Dataset entries
- - -

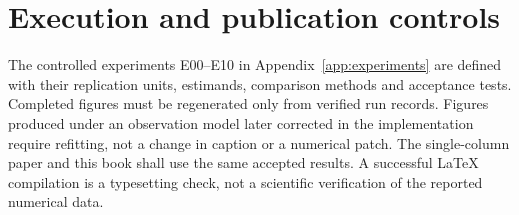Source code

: \section{Execution and publication controls}
The controlled experiments E00--E10 in Appendix~\ref{app:experiments} are defined with their
replication units, estimands, comparison methods and acceptance tests. Completed figures must
be regenerated only from verified run records. Figures produced under an observation model later
corrected in the implementation require refitting, not a change in caption or a numerical patch.
The single-column paper and this book shall use the same accepted results. A successful LaTeX
compilation is a typesetting check, not a scientific verification of the reported numerical data.
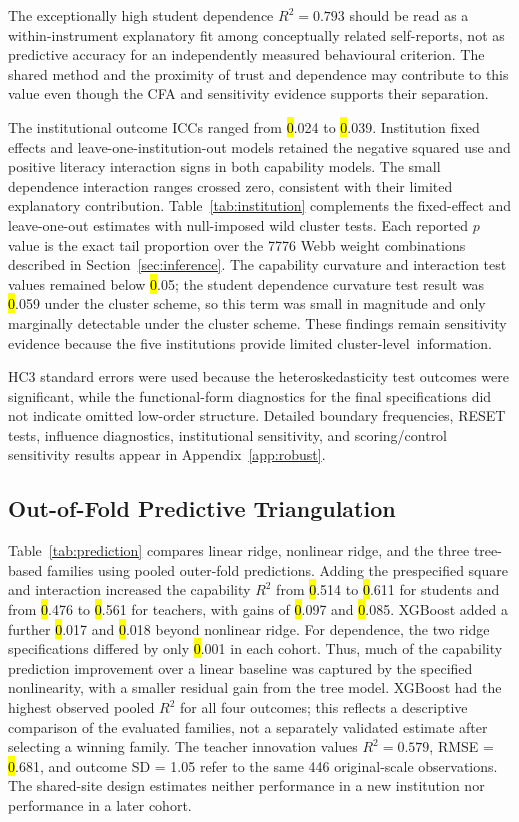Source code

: \documentclass[sustainability,article,accept,moreauthors]{Definitions/mdpi}
\begin{document}
The exceptionally high student dependence $R^2=0.793$ should be read as a within-instrument explanatory fit among conceptually related self-reports, not as predictive accuracy for an independently measured behavioural criterion. The shared method and the proximity of trust and dependence may contribute to this value even though the CFA and sensitivity evidence supports their separation.

The institutional outcome ICCs ranged from \hl{0}.024 to \hl{0}.039. Institution fixed effects and leave-one-institution-out models retained the negative squared use and positive literacy interaction signs in both capability models. The small dependence interaction ranges crossed zero, consistent with their limited explanatory contribution. Table~\ref{tab:institution} complements the fixed-effect and leave-one-out estimates with null-imposed wild cluster tests. Each reported $p$ value is the exact tail proportion over the 7776 Webb weight combinations described in Section~\ref{sec:inference}. The capability curvature and interaction test values remained below \hl{0}.05; the student dependence curvature test result was \hl{0}.059 under the cluster scheme, so this term was small in magnitude and only marginally detectable under the cluster scheme. These findings remain sensitivity evidence because the five institutions provide limited cluster-level~information.

HC3 standard errors were used because the heteroskedasticity test outcomes were significant, while the functional-form diagnostics for the final specifications did not indicate omitted low-order structure. Detailed boundary frequencies, RESET tests, influence diagnostics, institutional sensitivity, and scoring/control sensitivity results appear in Appendix~\ref{app:robust}.

\subsection{Out-of-Fold Predictive Triangulation}\label{sec:predictionresults}

Table~\ref{tab:prediction} compares linear ridge, nonlinear ridge, and the three tree-based families using pooled outer-fold predictions. Adding the prespecified square and interaction increased the capability $R^2$ from \hl{0}.514 to \hl{0}.611 for students and from \hl{0}.476 to \hl{0}.561 for teachers, with gains of \hl{0}.097 and \hl{0}.085. XGBoost added a further \hl{0}.017 and \hl{0}.018 beyond nonlinear ridge. For dependence, the two ridge specifications differed by only \hl{0}.001 in each cohort. Thus, much of the capability prediction improvement over a linear baseline was captured by the specified nonlinearity, with a smaller residual gain from the tree model. XGBoost had the highest observed pooled $R^2$ for all four outcomes; this reflects a descriptive comparison of the evaluated families, not a separately validated estimate after selecting a winning family. The teacher innovation values $R^2=0.579$, RMSE = \hl{0}.681, and outcome SD = 1.05 refer to the same 446 original-scale observations. The shared-site design estimates neither performance in a new institution nor performance in a later cohort.
\end{document}
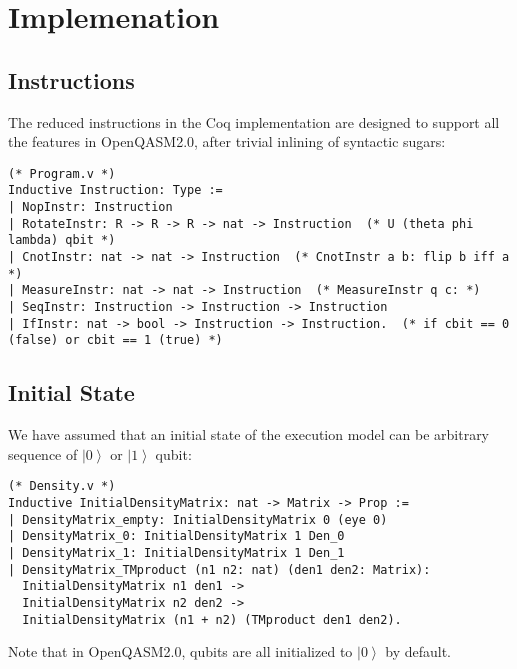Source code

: \documentclass[10pt,a4paper]{article}
\newcommand{\<}{\langle}
\renewcommand{\>}{\rangle}
\newcommand{\ket}[1]{\left\vert #1 \right\>}
\begin{document}




\section{Implemenation}
\subsection{Instructions}
The reduced instructions in the Coq implementation are designed to support all
the features in OpenQASM2.0, after trivial inlining of syntactic sugars:

\begin{lstlisting}
(* Program.v *)
Inductive Instruction: Type :=
| NopInstr: Instruction
| RotateInstr: R -> R -> R -> nat -> Instruction  (* U (theta phi lambda) qbit *)
| CnotInstr: nat -> nat -> Instruction  (* CnotInstr a b: flip b iff a *)
| MeasureInstr: nat -> nat -> Instruction  (* MeasureInstr q c: *)
| SeqInstr: Instruction -> Instruction -> Instruction
| IfInstr: nat -> bool -> Instruction -> Instruction.  (* if cbit == 0 (false) or cbit == 1 (true) *)
\end{lstlisting}

\subsection{Initial State}

We have assumed that an initial state of the execution model can be arbitrary sequence of
$\ket{0}$ or $\ket{1}$ qubit:

\begin{lstlisting}
(* Density.v *)
Inductive InitialDensityMatrix: nat -> Matrix -> Prop :=
| DensityMatrix_empty: InitialDensityMatrix 0 (eye 0)
| DensityMatrix_0: InitialDensityMatrix 1 Den_0
| DensityMatrix_1: InitialDensityMatrix 1 Den_1
| DensityMatrix_TMproduct (n1 n2: nat) (den1 den2: Matrix):
  InitialDensityMatrix n1 den1 ->
  InitialDensityMatrix n2 den2 ->
  InitialDensityMatrix (n1 + n2) (TMproduct den1 den2).
\end{lstlisting}

Note that in OpenQASM2.0, qubits are all initialized to $\ket{0}$ by default.
\end{document}
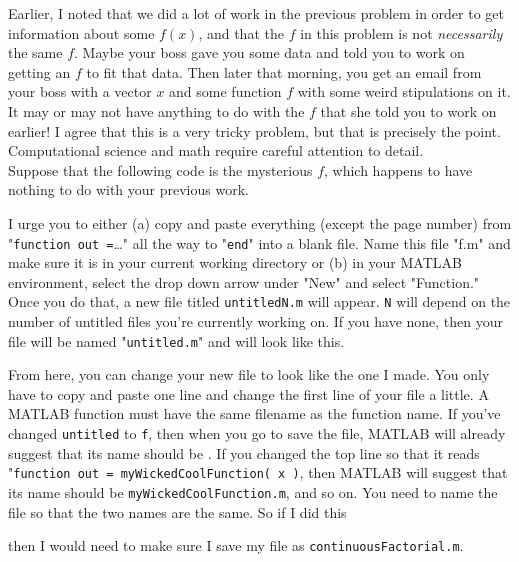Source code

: \documentclass{article}
\begin{document}
Earlier, I noted that we did a lot of work in the previous problem in order to get information about some $f(x)$, and that the $f$ in this problem is not \textit{necessarily} the same $f$. Maybe your boss gave you some data and told you to work on getting an $f$ to fit that data. Then later that morning, you get an email from your boss with a vector $x$ and some function $f$ with some weird stipulations on it. It may or may not have anything to do with the $f$ that she told you to work on earlier! I agree that this is a very tricky problem, but that is precisely the point. Computational science and math require careful attention to detail.\\

Suppose that the following code is the mysterious $f$, which happens to have nothing to do with your previous work.



I urge you to either (a) copy and paste everything (except the page number) from "\texttt{function out =}\dots" all the way to "\texttt{end}" into a blank file. Name this file "f.m" and make sure it is in your current working directory or (b) in your MATLAB environment, select the drop down arrow under "New" and select "Function." Once you do that, a new file titled \texttt{untitledN.m} will appear. \texttt{N} will depend on the number of untitled files you're currently working on. If you have none, then your file will be named "\texttt{untitled.m}" and will look like this.



{\setlength{\parindent}{0cm}
From here, you can change your new file to look like the one I made. You only have to copy and paste one line and change the first line of your file a little. A MATLAB function must have the same filename as the function name. If you've changed \texttt{untitled} to \texttt{f}, then when you go to save the file, MATLAB will already suggest that its name should be . If you changed the top line so that it reads "\texttt{function out = myWickedCoolFunction( x )}, then MATLAB will suggest that its name should be \texttt{myWickedCoolFunction.m}, and so on. You need to name the file so that the two names are the same. So if I did this}



{\setlength{\parindent}{0cm}
then I would need to make sure I save my file as \texttt{continuousFactorial.m}.} \\
\end{document}
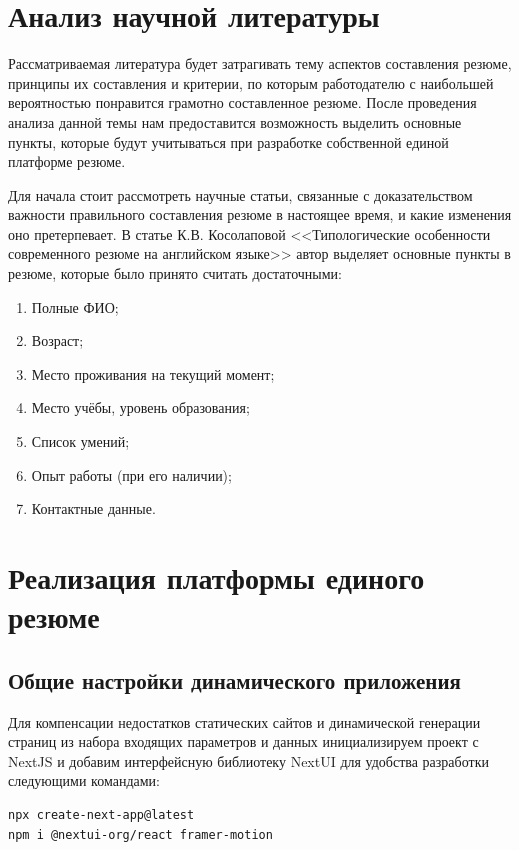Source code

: \documentclass[master, och, pract]{SCWorks}
\begin{document}
\section{Анализ научной литературы}
Рассматриваемая литература будет затрагивать тему аспектов составления резюме, 
принципы их составления и критерии, по которым работодателю с наибольшей вероятностью 
понравится грамотно составленное резюме. После проведения анализа данной темы нам 
предоставится возможность выделить основные пункты, которые будут учитываться 
при разработке собственной единой платформе резюме.

Для начала стоит рассмотреть научные статьи, связанные с доказательством важности 
правильного составления резюме в настоящее время, и какие изменения  оно претерпевает. 
В статье К.В. Косолаповой <<Типологические особенности современного резюме на английском 
языке>> автор выделяет основные пункты в резюме, которые было принято считать достаточными:
\begin{enumerate}
    \item Полные ФИО;
    \item Возраст;
    \item Место проживания на текущий момент;
    \item Место учёбы, уровень образования;
    \item Список умений;
    \item Опыт работы (при его наличии);
    \item Контактные данные.\cite{Gridneva_2021}
\end{enumerate}














\section{Реализация платформы единого резюме}
\subsection{Общие настройки динамического приложения}
Для компенсации недостатков статических сайтов и динамической генерации страниц из набора входящих параметров и данных инициализируем проект с NextJS и добавим интерфейсную библиотеку NextUI для удобства разработки следующими командами:
\begin{verbatim}
npx create-next-app@latest
npm i @nextui-org/react framer-motion
\end{verbatim}
\end{document}
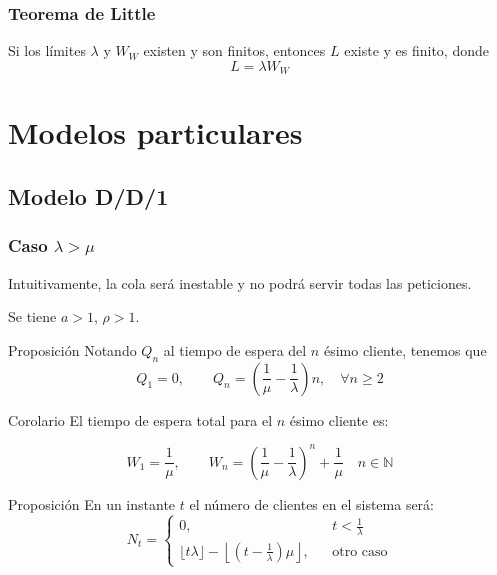 \documentclass[8pt]{beamer}
\begin{document}
  \begin{frame}\frametitle{Teorema de Little}
    Si los límites $\lambda$ y $W_W$ existen y son finitos, entonces $L$ existe y es finito, donde 
    \[L = \lambda W_W\]
  \end{frame}
\section{Modelos particulares}

  \subsection{Modelo D/D/1}
  \begin{frame}\frametitle{Caso $\lambda > \mu$}
    Intuitivamente, la cola será inestable y no podrá servir todas las peticiones. 

    Se tiene $a > 1$, $\rho > 1$.

    \begin{block}{Proposición}
      Notando $Q_n$ al tiempo de espera del $n$ ésimo cliente, tenemos que \[Q_1 = 0, \qquad Q_n = \left(\frac{1}{\mu} - \frac{1}{\lambda}\right)n, \quad \forall n\ge 2\]
    \end{block}

    \begin{block}{Corolario}
      El tiempo de espera total para el $n$ ésimo cliente es:
 
      \[W_1 = \frac{1}{\mu}, \qquad W_n = \left(\frac{1}{\mu} - \frac{1}{\lambda}\right)^n + \frac{1}{\mu} \quad n\in \mathbb{N}\]
    \end{block}

    \begin{block}{Proposición}
      En un instante $t$ el número de clientes en el sistema será: 
      \[N_t = \left\{\begin{array}{lcc}
      0, && t < \frac{1}{\lambda}\\
      \lfloor t\lambda \rfloor - \left\lfloor\left(t-\frac{1}{\lambda}\right)\mu\right\rfloor, && \text{otro caso}
      \end{array}\right.\]
    \end{block}

  \end{frame}
\end{document}
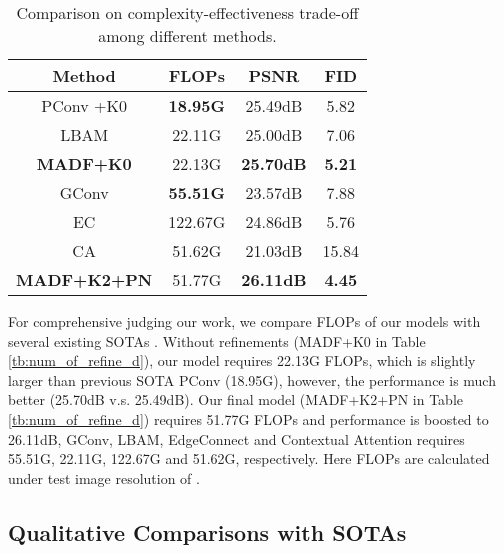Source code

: \documentclass[journal]{IEEEtran}
\begin{document}
\begin{table}[!t]
    \centering
    {\color{black}\begin{tabular}{c|c|c|c} 
    \hline
         Method &FLOPs &PSNR &FID  \\
         \hline
         PConv \cite{liu2018image}+K0       &\textbf{18.95G}    &25.49dB &5.82 \\
         LBAM \cite{chaohaoLBAM2019}       &22.11G    &25.00dB    &7.06 \\
         \textbf{MADF+K0}     &{22.13G}    &\textbf{25.70dB} &\textbf{5.21}\\
         \hline
         GConv \cite{yu2019free}       &\textbf{55.51G}    &23.57dB &7.88     \\
         EC \cite{nazeri2019edgeconnect}&122.67G   &24.86dB &5.76       \\
         CA \cite{yu2018generative}          &51.62G    &21.03dB &15.84       \\
         \textbf{MADF+K2+PN}  &{51.77G}    &\textbf{26.11dB} &\textbf{4.45}\\
         \hline
    \end{tabular}}
    \caption{Comparison on complexity-effectiveness trade-off among different methods.}
    \label{tab:my_label}
\end{table}
For comprehensive judging our work, we compare FLOPs of our  models  with  several  existing SOTAs {}. {\color{black}{In this paper, we measure the model complexity by the well-known metric of ``FLOPs''. It measures the float point operations of a model. We report the number of float point multiplications instead of number of model parameters in this paper, because float point multiplication contributes much more to the model complexity compared to addition operation and it is a better indicator of model inference speed compared to number of model parameters.}}
Without  refinements  (MADF+K0  in  Table \ref{tb:num_of_refine_d}),  our  model  requires 22.13G FLOPs, which is slightly larger than previous SOTA PConv (18.95G), however, the performance is much better (25.70dB v.s.  25.49dB). Our final model (MADF+K2+PN in Table \ref{tb:num_of_refine_d})  requires  51.77G  FLOPs  and  performance  is boosted  to  26.11dB,  GConv,  LBAM,  EdgeConnect  and Contextual Attention requires 55.51G, 22.11G, 122.67G and 51.62G, respectively. Here FLOPs are calculated under test image resolution of .

\subsection{Qualitative Comparisons with SOTAs}
\end{document}
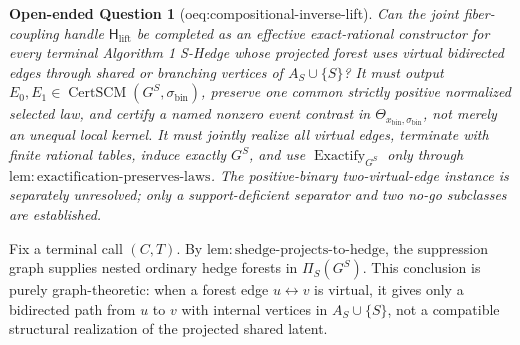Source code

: \documentclass{article}
\newtheorem{openendedquestion}{Open-ended Question}
\begin{document}
\begin{openendedquestion}[oeq:compositional-inverse-lift]\label{oeq:compositional-inverse-lift}
Can the joint fiber-coupling handle \(\mathsf H_{\mathrm{lift}}\) be completed as an effective exact-rational constructor for every terminal Algorithm 1 S-Hedge whose projected forest uses virtual bidirected edges through shared or branching vertices of \(A_S\cup\{S\}\)? It must output \(E_0,E_1\in\operatorname{CertSCM}(G^S,\sigma_{\mathrm{bin}})\), preserve one common strictly positive normalized selected law, and certify a named nonzero event contrast in \(\Theta_{x_{\mathrm{bin}},\sigma_{\mathrm{bin}}}\), not merely an unequal local kernel. It must jointly realize all virtual edges, terminate with finite rational tables, induce exactly \(G^S\), and use \(\operatorname{Exactify}_{G^S}\) only through \(\mathrm{lem:exactification\text{-}preserves\text{-}laws}\). The positive-binary two-virtual-edge instance is separately unresolved; only a support-deficient separator and two no-go subclasses are established.
\end{openendedquestion}
Fix a terminal call \((C,T)\). By \(\mathrm{lem:shedge\text{-}projects\text{-}to\text{-}hedge}\), the suppression graph supplies nested ordinary hedge forests in \(\Pi_S(G^S)\). This conclusion is purely graph-theoretic: when a forest edge \(u\leftrightarrow v\) is virtual, it gives only a bidirected path from \(u\) to \(v\) with internal vertices in \(A_S\cup\{S\}\), not a compatible structural realization of the projected shared latent.
\end{document}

- - -

» **Exercise prompt**
After reading the entries above, state how many lines hold the word "openendedquestion", with no text besides the number.

» **Response below**
3